Giving users the ability to choose different filters (production team, geography, facility, etc.) and track trends over time builds an understanding of workflow patterns we might expect in the future, helping us plan more efficiently. Continuing our Sankey example, as we move toward Q4 it looks like the gaps in Blocked, In Progress, and Received even out and we’ve added more assets to the workflow. However, we might want to review the Q4 gap following the ‘In Review’ stage. This could lead teams to increase their staff, focus on technical improvements, or rebalance workload toward the end of the year.
As Netflix content production expands globally, geographic visuals are increasingly becoming an important part of analyzing studio data. By overlaying multiple dimensions across geographies, we can surface key insights on resource availability and dependencies, unlocking efficiencies across our production catalog.

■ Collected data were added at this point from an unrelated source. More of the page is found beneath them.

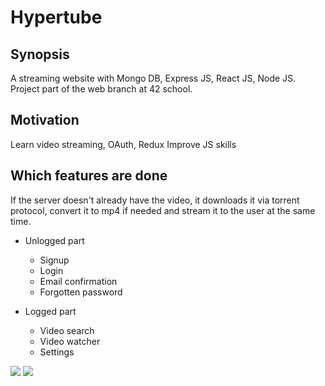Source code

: # Hypertube

## Synopsis

A streaming website with Mongo DB, Express JS, React JS, Node JS. Project part of the web branch at 42 school.

## Motivation

Learn video streaming, OAuth, Redux
Improve JS skills

## Which features are done

If the server doesn't already have the video, it downloads it via torrent protocol, convert it to mp4 if needed and stream it to the user at the same time.

* Unlogged part
  * Signup
  * Login
  * Email confirmation
  * Forgotten password

* Logged part
  * Video search
  * Video watcher
  * Settings


<img src="https://user-images.githubusercontent.com/18701290/31879954-52de522e-b7df-11e7-893d-1bb58467b690.png">
<img src="https://user-images.githubusercontent.com/18701290/31880033-9a7abcd0-b7df-11e7-9989-0f28508c0ccc.png">
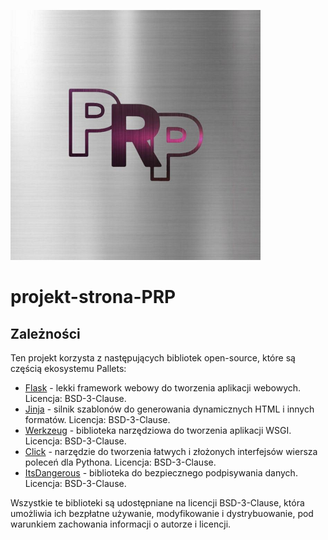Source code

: ![Logo firmy](images/logo_prp.png)
# projekt-strona-PRP

## Zależności

Ten projekt korzysta z następujących bibliotek open-source, które są częścią ekosystemu Pallets:

- [Flask](https://palletsprojects.com/p/flask/) - lekki framework webowy do tworzenia aplikacji webowych. Licencja: BSD-3-Clause.
- [Jinja](https://palletsprojects.com/p/jinja/) - silnik szablonów do generowania dynamicznych HTML i innych formatów. Licencja: BSD-3-Clause.
- [Werkzeug](https://palletsprojects.com/p/werkzeug/) - biblioteka narzędziowa do tworzenia aplikacji WSGI. Licencja: BSD-3-Clause.
- [Click](https://palletsprojects.com/p/click/) - narzędzie do tworzenia łatwych i złożonych interfejsów wiersza poleceń dla Pythona. Licencja: BSD-3-Clause.
- [ItsDangerous](https://palletsprojects.com/p/itsdangerous/) - biblioteka do bezpiecznego podpisywania danych. Licencja: BSD-3-Clause.

Wszystkie te biblioteki są udostępniane na licencji BSD-3-Clause, która umożliwia ich bezpłatne używanie, modyfikowanie i dystrybuowanie, pod warunkiem zachowania informacji o autorze i licencji.
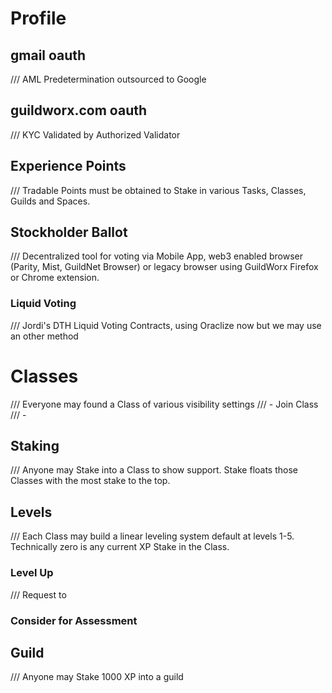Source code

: # Profile
## gmail oauth
/// AML Predetermination outsourced to Google
## guildworx.com oauth
/// KYC Validated by Authorized Validator
## Experience Points
/// Tradable Points must be obtained to Stake in various Tasks, Classes, Guilds and Spaces.
## Stockholder Ballot
/// Decentralized tool for voting via Mobile App, web3 enabled browser (Parity, Mist, GuildNet Browser) or legacy browser using GuildWorx Firefox or Chrome extension.
### Liquid Voting
/// Jordi's DTH Liquid Voting Contracts, using Oraclize now but we may use an other method
# Classes
/// Everyone may found a Class of various visibility settings
/// - Join Class
/// - 
## Staking
/// Anyone may Stake into a Class to show support. Stake floats those Classes with the most stake to the top.
## Levels
/// Each Class may build a linear leveling system default at levels 1-5. Technically zero is any current XP Stake in the Class.
### Level Up
/// Request to
### Consider for Assessment

## Guild
/// Anyone may Stake 1000 XP into a guild
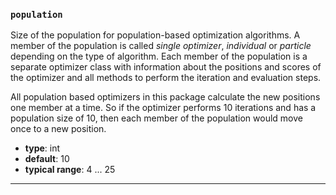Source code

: ### `population`

Size of the population for population-based optimization algorithms. A member of the population is called *single optimizer*, *individual* or *particle* depending on the type of algorithm. Each member of the population is a separate optimizer class with information about the positions and scores of the optimizer and all methods to perform the iteration and evaluation steps.

All population based optimizers in this package calculate the new positions one member at a time. So if the optimizer performs 10 iterations and has a population size of 10, then each member of the population would move once to a new position. 


  - **type**: int
  - **default**: 10
  - **typical range**: 4 ... 25

---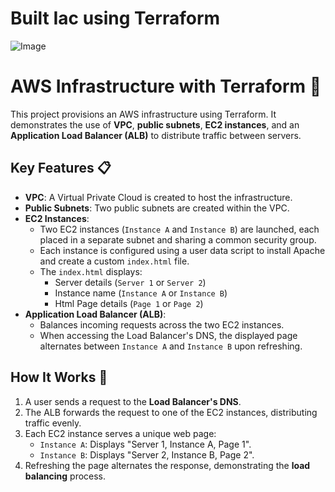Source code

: # Built Iac using Terraform

![Image](https://github.com/user-attachments/assets/8dda9bef-1859-420b-8960-db6f66a23457)



# AWS Infrastructure with Terraform 🚀

This project provisions an AWS infrastructure using Terraform. It demonstrates the use of **VPC**, **public subnets**, **EC2 instances**, and an **Application Load Balancer (ALB)** to distribute traffic between servers.



## Key Features 📋

- **VPC**: A Virtual Private Cloud is created to host the infrastructure.
- **Public Subnets**: Two public subnets are created within the VPC.
- **EC2 Instances**: 
  - Two EC2 instances (`Instance A` and `Instance B`) are launched, each placed in a separate subnet and sharing a common security group.
  - Each instance is configured using a user data script to install Apache and create a custom `index.html` file.
  - The `index.html` displays:
    - Server details (`Server 1` or `Server 2`)
    - Instance name (`Instance A` or `Instance B`)
    - Html Page details (`Page 1` or `Page 2`)
- **Application Load Balancer (ALB)**:
  - Balances incoming requests across the two EC2 instances.
  - When accessing the Load Balancer's DNS, the displayed page alternates between `Instance A` and `Instance B` upon refreshing.

## How It Works 🔄

1. A user sends a request to the **Load Balancer's DNS**.
2. The ALB forwards the request to one of the EC2 instances, distributing traffic evenly.
3. Each EC2 instance serves a unique web page:
   - `Instance A`: Displays "Server 1, Instance A, Page 1".
   - `Instance B`: Displays "Server 2, Instance B, Page 2".
4. Refreshing the page alternates the response, demonstrating the **load balancing** process.
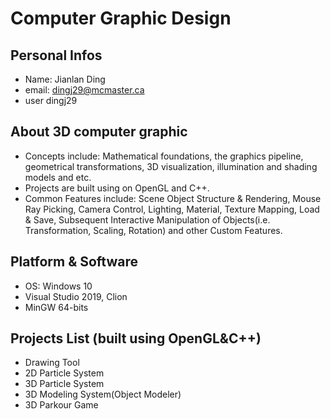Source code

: # Computer Graphic Design

## Personal Infos
- Name: Jianlan Ding
- email: dingj29@mcmaster.ca
- user dingj29
## About 3D computer graphic
- Concepts include: Mathematical foundations, the graphics pipeline, geometrical transformations, 3D visualization, illumination and shading models and etc.
- Projects are built using on OpenGL and C++.
- Common Features include: Scene Object Structure & Rendering, Mouse Ray Picking, Camera Control, Lighting, Material, Texture Mapping, Load & Save, Subsequent Interactive Manipulation of Objects(i.e. Transformation, Scaling, Rotation) and other Custom Features.

## Platform & Software
- OS: Windows 10
- Visual Studio 2019, Clion
- MinGW 64-bits

## Projects List (built using OpenGL&C++)
- Drawing Tool
- 2D Particle System
- 3D Particle System
- 3D Modeling System(Object Modeler)
- 3D Parkour Game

A map like the one below might help teams better anticipate expected production delivery patterns for specific types of assets. Circles represent locations involved in production, and lines represent the movement of assets between locations.
Locations with larger circles and a high number of edges will experience a high influx of deliveries and may need extra planning to ensure all supporting resources are in place. For Assets with complex delivery patterns (e.g. Asset Type 4 above), we may have an opportunity to further optimize.
At the end of Post Production, if things go just right, we have a show or a movie ready for the screen. Quite importantly, at Netflix, this metaphorical screen is truly global. Millions of members, across 190 countries consume our content across over 20 languages. Thus localizing content to make it ‘travel’ across the globe is an important part of Studio Production. We examine it next.
Ich liebe Netflix!
Localizing content originally created in, let’s say, German for the English-speaking US market is a complex creative process. Doing it well so that the content connects emotionally with viewers across the globe requires great effort and time.
Our localization teams craft an in-depth plan to create a seamless localized experience for our content. This includes developing a relationship with the content, assessing localization complexities, and providing specific creative guidance. For example, we try to cast voice actors in each language that sound like the original cast.
We strive to make all our content accessible to as many viewers as possible. Not surprisingly, time, talent availability, and technical constraints force us to sequence the available localization resources carefully. To make matters more complex, these decisions often need to be made many months before content is released on our service.
>We can turn to data to support such decisions. Historical viewing trends inform us how our content is consumed across a range of languages and markets. If a piece of content is more popular in a language A than language B, we may sequence our efforts for A before B. For upcoming shows, this turns into the following data science problem: predict the per-language consumption for each show k months before it is released.
How do we solve this prediction problem? If we can define a notion of distance between shows, we can leverage historical data to make predictions about a new show’s per-language consumption based on the per-language consumption of “similar” shows. Some features we might consider when constructing such a distance metric include genre, language (both the original language of the content as well as the localized language), and whether the localized content was consumed as dubbed audio or as subtitles.
Even a simple predictive model, as outlined here, can be helpful for guiding and scaling our content localization efforts as we expand our slate of localized content.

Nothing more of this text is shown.